◆ **Material provided**
================

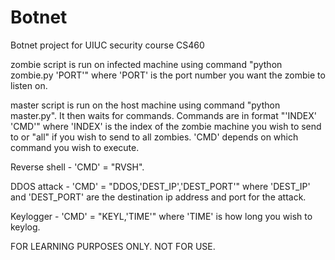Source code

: # Botnet
Botnet project for UIUC security course CS460

zombie script is run on infected machine using command "python zombie.py 'PORT'" where 'PORT' is the port number you want the zombie to listen on.

master script is run on the host machine using command "python master.py". It then waits for commands. Commands are in format "'INDEX' 'CMD'" where 'INDEX' is the index of the zombie machine you wish to send to or "all" if you wish to send to all zombies. 'CMD' depends on which command you wish to execute.

Reverse shell - 'CMD' = "RVSH".

DDOS attack - 'CMD' = "DDOS,'DEST_IP','DEST_PORT'" where 'DEST_IP' and 'DEST_PORT' are the destination ip address and port for the attack.

Keylogger - 'CMD' = "KEYL,'TIME'" where 'TIME' is how long you wish to keylog.




FOR LEARNING PURPOSES ONLY. NOT FOR USE.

================

◆ **Required action**
Down to the final line, restate the material above word for word, but omit its pictures.

◆ **Answer for this exercise**
Source code

: # Botnet
Botnet project for UIUC security course CS460

zombie script is run on infected machine using command "python zombie.py 'PORT'" where 'PORT' is the port number you want the zombie to listen on.

master script is run on the host machine using command "python master.py". It then waits for commands. Commands are in format "'INDEX' 'CMD'" where 'INDEX' is the index of the zombie machine you wish to send to or "all" if you wish to send to all zombies. 'CMD' depends on which command you wish to execute.

Reverse shell - 'CMD' = "RVSH".

DDOS attack - 'CMD' = "DDOS,'DEST_IP','DEST_PORT'" where 'DEST_IP' and 'DEST_PORT' are the destination ip address and port for the attack.

Keylogger - 'CMD' = "KEYL,'TIME'" where 'TIME' is how long you wish to keylog.




FOR LEARNING PURPOSES ONLY. NOT FOR USE.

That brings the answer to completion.